The catch is that for 2008R2 is access by a vRPD would be akin to you being on the console. Technically 2008R2 is RDP 6.1 with enhancements that are only available to RDP 7 capable clients.

On 2/8/11 11:05 AM, Nishimura, Scott L (IT Solutions) wrote:
If I understand it correctly, I can still use a W2K8/R2 VM as the guest within 
VirtualBox and reap the benefit of video redirection.  What tripped me up is 
the following line in the documentation:

7.1.9 VRDP video redirection
[...stuff deleted]
On the client side, however, currently only the Windows 7 Remote Desktop 
Connection client supports this feature.

Wouldn't it be more accurate to write "RDP 7" instead of "Windows 7"?  Because 
W2K8/R2 uses RDP 7 but is not Windows 7, technically.


Scott


-----Original Message-----
From: sunray-users-boun...@filibeto.org 
[mailto:sunray-users-boun...@filibeto.org] On Behalf Of Craig Bender
Sent: Saturday, February 05, 2011 8:06 AM
To: SunRay-Users mailing list
Subject: EXT :Re: [SunRay-Users] Client-side rendering problem

Hi Ivar,
Not all the pieces are in place to make that suggestion work seamlessly
today, but I believe Oracle understands the benefit of such a solution
and the value of having it work seamlessly with it's desktop
virtualization offerings.

I have to say that it warms my heart to see members of the community
realizing the potential of VirtualBox brings to the VDI market. ;)
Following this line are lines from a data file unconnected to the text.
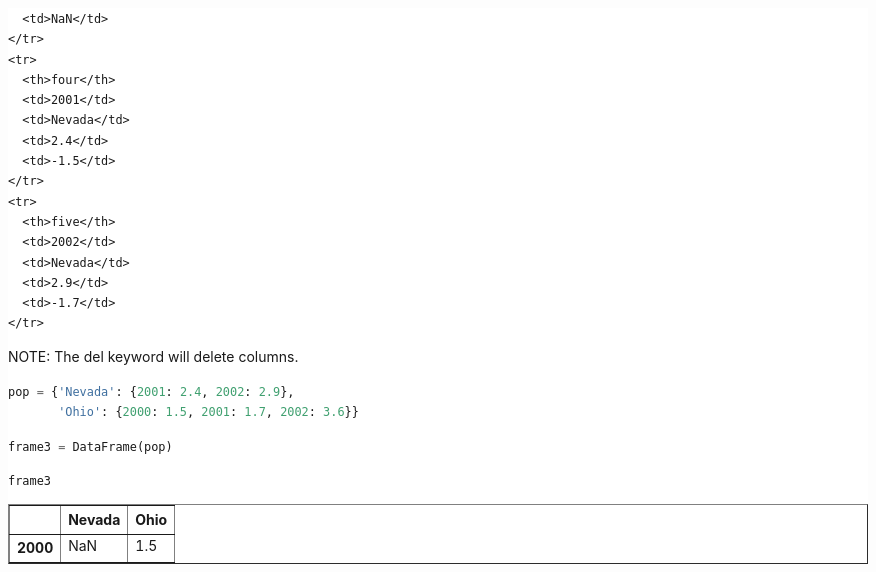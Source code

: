       <td>NaN</td>
    </tr>
    <tr>
      <th>four</th>
      <td>2001</td>
      <td>Nevada</td>
      <td>2.4</td>
      <td>-1.5</td>
    </tr>
    <tr>
      <th>five</th>
      <td>2002</td>
      <td>Nevada</td>
      <td>2.9</td>
      <td>-1.7</td>
    </tr>
  </tbody>
</table>
</div>



NOTE: The del keyword will delete columns.


```python
pop = {'Nevada': {2001: 2.4, 2002: 2.9},
       'Ohio': {2000: 1.5, 2001: 1.7, 2002: 3.6}}
```


```python
frame3 = DataFrame(pop)
```


```python
frame3
```




<div>
<style>
    .dataframe thead tr:only-child th {
        text-align: right;
    }

    .dataframe thead th {
        text-align: left;
    }

    .dataframe tbody tr th {
        vertical-align: top;
    }
</style>
<table border="1" class="dataframe">
  <thead>
    <tr style="text-align: right;">
      <th></th>
      <th>Nevada</th>
      <th>Ohio</th>
    </tr>
  </thead>
  <tbody>
    <tr>
      <th>2000</th>
      <td>NaN</td>
      <td>1.5</td>
    </tr>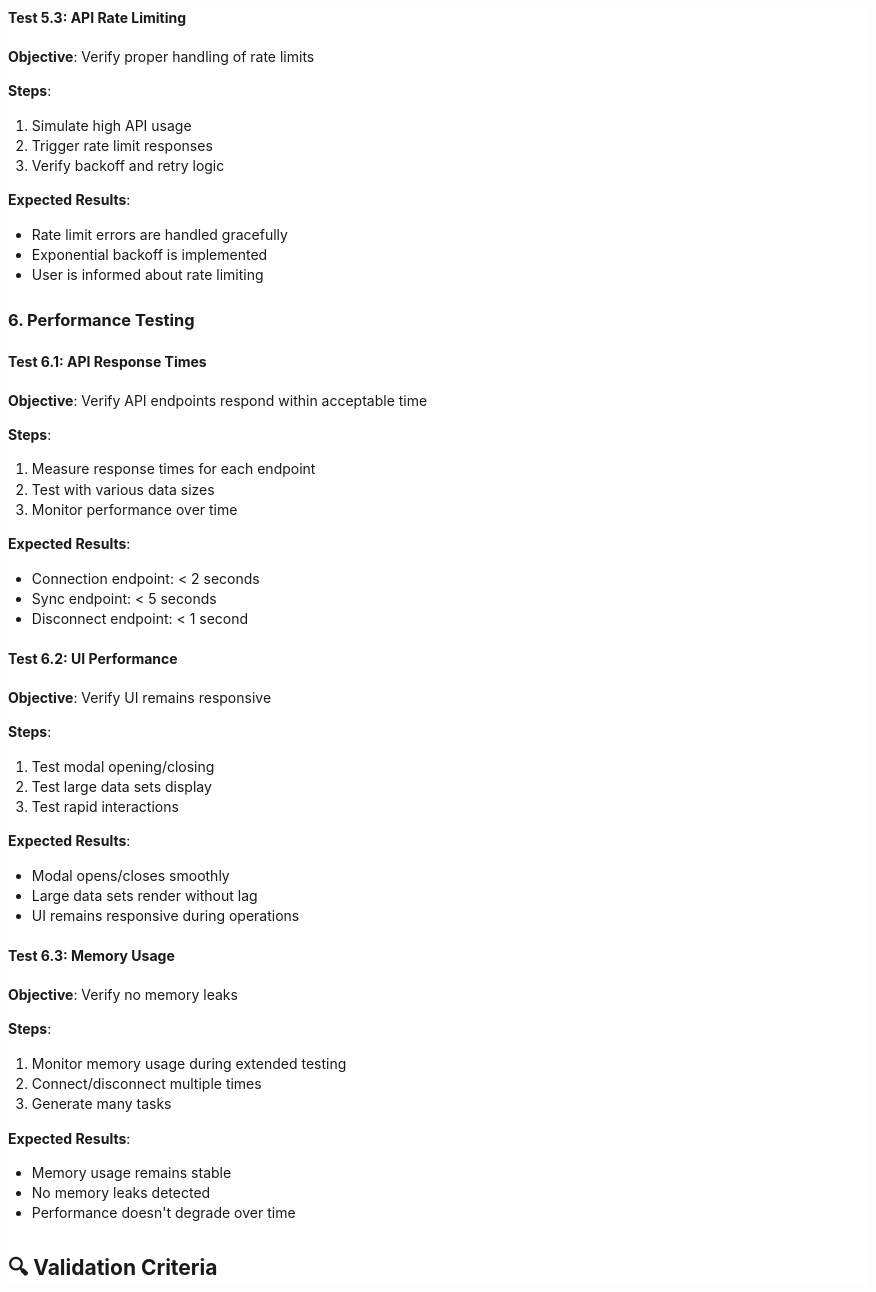 #### Test 5.3: API Rate Limiting
**Objective**: Verify proper handling of rate limits

**Steps**:
1. Simulate high API usage
2. Trigger rate limit responses
3. Verify backoff and retry logic

**Expected Results**:
- Rate limit errors are handled gracefully
- Exponential backoff is implemented
- User is informed about rate limiting

### 6. Performance Testing

#### Test 6.1: API Response Times
**Objective**: Verify API endpoints respond within acceptable time

**Steps**:
1. Measure response times for each endpoint
2. Test with various data sizes
3. Monitor performance over time

**Expected Results**:
- Connection endpoint: < 2 seconds
- Sync endpoint: < 5 seconds
- Disconnect endpoint: < 1 second

#### Test 6.2: UI Performance
**Objective**: Verify UI remains responsive

**Steps**:
1. Test modal opening/closing
2. Test large data sets display
3. Test rapid interactions

**Expected Results**:
- Modal opens/closes smoothly
- Large data sets render without lag
- UI remains responsive during operations

#### Test 6.3: Memory Usage
**Objective**: Verify no memory leaks

**Steps**:
1. Monitor memory usage during extended testing
2. Connect/disconnect multiple times
3. Generate many tasks

**Expected Results**:
- Memory usage remains stable
- No memory leaks detected
- Performance doesn't degrade over time

## 🔍 Validation Criteria
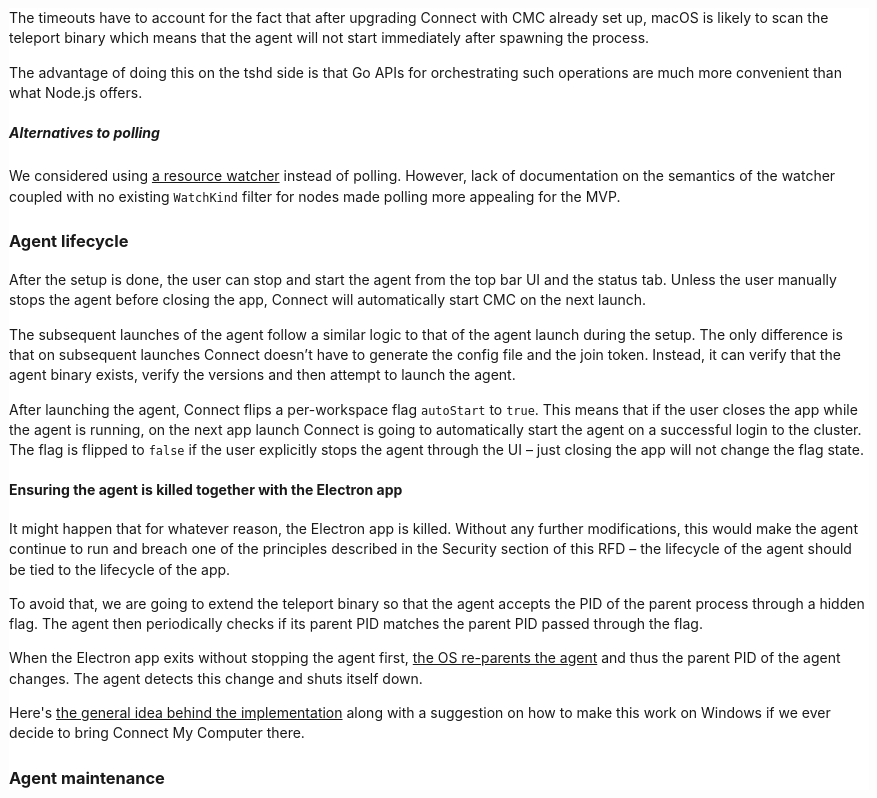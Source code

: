 The timeouts have to account for the fact that after upgrading Connect with CMC already set up,
macOS is likely to scan the teleport binary which means that the agent will not start immediately
after spawning the process.

The advantage of doing this on the tshd side is that Go APIs for orchestrating such operations are
much more convenient than what Node.js offers.


##### Alternatives to polling

We considered using [a resource watcher](https://github.com/gravitational/teleport/blob/53b0118cff73fd5e9788a397d3b8a0aadc75d63a/lib/services/fanout.go#L76-L77)
instead of polling. However, lack of documentation on the semantics of the watcher coupled with no
existing `WatchKind` filter for nodes made polling more appealing for the MVP.


### Agent lifecycle

After the setup is done, the user can stop and start the agent from the top bar UI and the status
tab. Unless the user manually stops the agent before closing the app, Connect will automatically
start CMC on the next launch.

The subsequent launches of the agent follow a similar logic to that of the agent launch during the
setup. The only difference is that on subsequent launches Connect doesn’t have to generate the
config file and the join token. Instead, it can verify that the agent binary exists, verify the
versions and then attempt to launch the agent.

After launching the agent, Connect flips a per-workspace flag `autoStart` to `true`. This means that
if the user closes the app while the agent is running, on the next app launch Connect is going to
automatically start the agent on a successful login to the cluster. The flag is flipped to `false`
if the user explicitly stops the agent through the UI – just closing the app will not change the
flag state.

#### Ensuring the agent is killed together with the Electron app

It might happen that for whatever reason, the Electron app is killed. Without any further
modifications, this would make the agent continue to run and breach one of the principles described
in the Security section of this RFD – the lifecycle of the agent should be tied to the lifecycle of
the app.

To avoid that, we are going to extend the teleport binary so that the agent accepts the PID of the
parent process through a hidden flag. The agent then periodically checks if its parent PID matches
the parent PID passed through the flag.

When the Electron app exits without stopping the agent first, [the OS re-parents the agent](https://en.wikipedia.org/wiki/Orphan_process)
and thus the parent PID of the agent changes. The agent detects this change and shuts itself down.

Here's [the general idea behind the implementation](https://stackoverflow.com/a/23587108/742872)
along with a suggestion on how to make this work on Windows if we ever decide to bring Connect My
Computer there.

### Agent maintenance
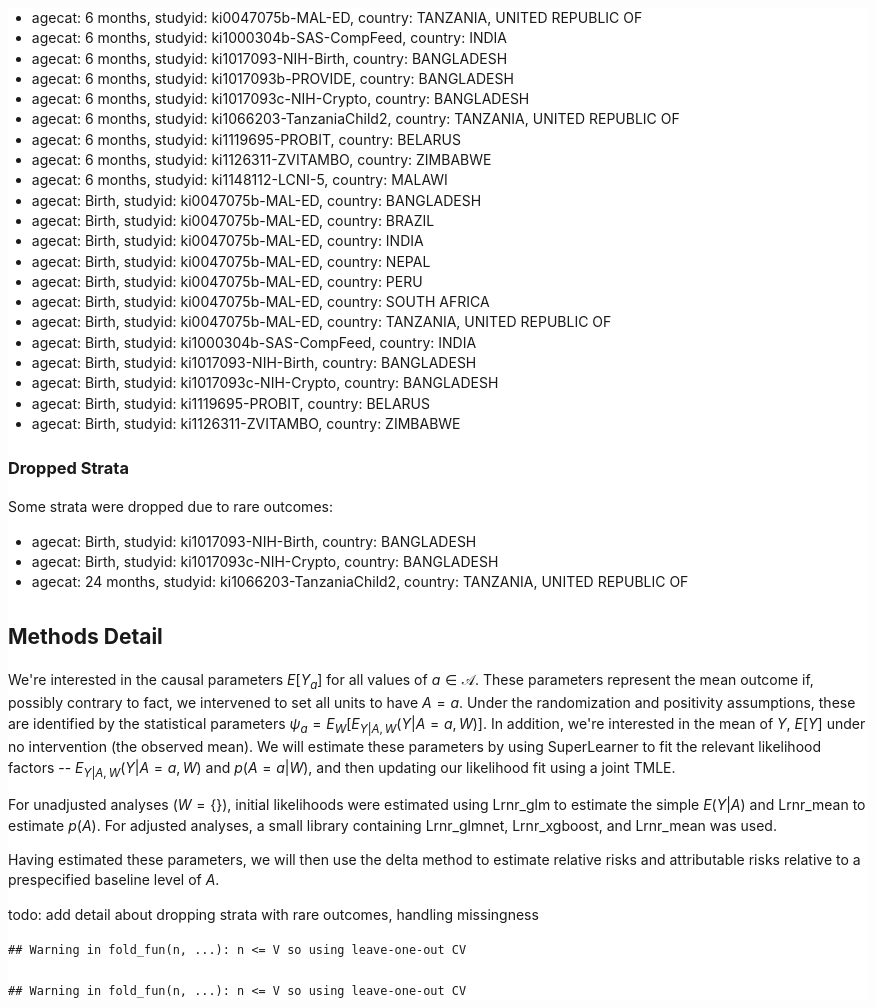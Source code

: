 * agecat: 6 months, studyid: ki0047075b-MAL-ED, country: TANZANIA, UNITED REPUBLIC OF
* agecat: 6 months, studyid: ki1000304b-SAS-CompFeed, country: INDIA
* agecat: 6 months, studyid: ki1017093-NIH-Birth, country: BANGLADESH
* agecat: 6 months, studyid: ki1017093b-PROVIDE, country: BANGLADESH
* agecat: 6 months, studyid: ki1017093c-NIH-Crypto, country: BANGLADESH
* agecat: 6 months, studyid: ki1066203-TanzaniaChild2, country: TANZANIA, UNITED REPUBLIC OF
* agecat: 6 months, studyid: ki1119695-PROBIT, country: BELARUS
* agecat: 6 months, studyid: ki1126311-ZVITAMBO, country: ZIMBABWE
* agecat: 6 months, studyid: ki1148112-LCNI-5, country: MALAWI
* agecat: Birth, studyid: ki0047075b-MAL-ED, country: BANGLADESH
* agecat: Birth, studyid: ki0047075b-MAL-ED, country: BRAZIL
* agecat: Birth, studyid: ki0047075b-MAL-ED, country: INDIA
* agecat: Birth, studyid: ki0047075b-MAL-ED, country: NEPAL
* agecat: Birth, studyid: ki0047075b-MAL-ED, country: PERU
* agecat: Birth, studyid: ki0047075b-MAL-ED, country: SOUTH AFRICA
* agecat: Birth, studyid: ki0047075b-MAL-ED, country: TANZANIA, UNITED REPUBLIC OF
* agecat: Birth, studyid: ki1000304b-SAS-CompFeed, country: INDIA
* agecat: Birth, studyid: ki1017093-NIH-Birth, country: BANGLADESH
* agecat: Birth, studyid: ki1017093c-NIH-Crypto, country: BANGLADESH
* agecat: Birth, studyid: ki1119695-PROBIT, country: BELARUS
* agecat: Birth, studyid: ki1126311-ZVITAMBO, country: ZIMBABWE

### Dropped Strata

Some strata were dropped due to rare outcomes:

* agecat: Birth, studyid: ki1017093-NIH-Birth, country: BANGLADESH
* agecat: Birth, studyid: ki1017093c-NIH-Crypto, country: BANGLADESH
* agecat: 24 months, studyid: ki1066203-TanzaniaChild2, country: TANZANIA, UNITED REPUBLIC OF

## Methods Detail

We're interested in the causal parameters $E[Y_a]$ for all values of $a \in \mathcal{A}$. These parameters represent the mean outcome if, possibly contrary to fact, we intervened to set all units to have $A=a$. Under the randomization and positivity assumptions, these are identified by the statistical parameters $\psi_a=E_W[E_{Y|A,W}(Y|A=a,W)]$.  In addition, we're interested in the mean of $Y$, $E[Y]$ under no intervention (the observed mean). We will estimate these parameters by using SuperLearner to fit the relevant likelihood factors -- $E_{Y|A,W}(Y|A=a,W)$ and $p(A=a|W)$, and then updating our likelihood fit using a joint TMLE.

For unadjusted analyses ($W=\{\}$), initial likelihoods were estimated using Lrnr_glm to estimate the simple $E(Y|A)$ and Lrnr_mean to estimate $p(A)$. For adjusted analyses, a small library containing Lrnr_glmnet, Lrnr_xgboost, and Lrnr_mean was used.

Having estimated these parameters, we will then use the delta method to estimate relative risks and attributable risks relative to a prespecified baseline level of $A$.

todo: add detail about dropping strata with rare outcomes, handling missingness



```
## Warning in fold_fun(n, ...): n <= V so using leave-one-out CV

## Warning in fold_fun(n, ...): n <= V so using leave-one-out CV
```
Over the past couple of years, the product teams for Oracle VDI and
VirtualBox have developed an amazing symbiotic relationship.  Of course
this is just my opinion, but I seriously doubt our any of our prior VDI
efforts were really considered Sun acquired InnoTek.  Nor do I think
anyone ever really envisioned that the Sun Ray product group would
become the primary consumer of VirtualBox technology.  I know there are
plenty of stories of people who left Oracle because they didn't like the
decision made about the products they worked on, but I can't say I share
that sentiment.  It's a pretty exciting time to be involved with both
Oracle VDI and Sun Ray.


On 2/5/11 2:15 AM, Ivar Janmaat wrote:
Although I have not tested it. A theoretical solution would be possible
with Oracle VDI.
If you run a VirtualBox server with Windows XP/7 then you can enable 3D
hardware acceleration in de VM and VirtualBox additions software in
Windows.
If you connect from the Sun Ray server to the VirtualBox server with
VRDP then you can use de Rapid Changing Area (RCA) detection feature in
VRDP to get the 2D image compressed and sent to the Sun Ray.
I think this is the best route to go.

Kind regards,

Ivar

Jahandad Khan schreef:
Hi there,

we are having a similar sort of problem, there is a product called
virtual gl which has the exact solution to this problem. however the
catch is that sun discontinued its support in 2009 (thereby the plugin
which integrates a virtual gl server to sunray is now in-existent on
the internet). I have tried contacting the developer incharge of it on
source forge but the guy didnt reply. I hope someone else has a better
or at least an acceptable solution to this problem.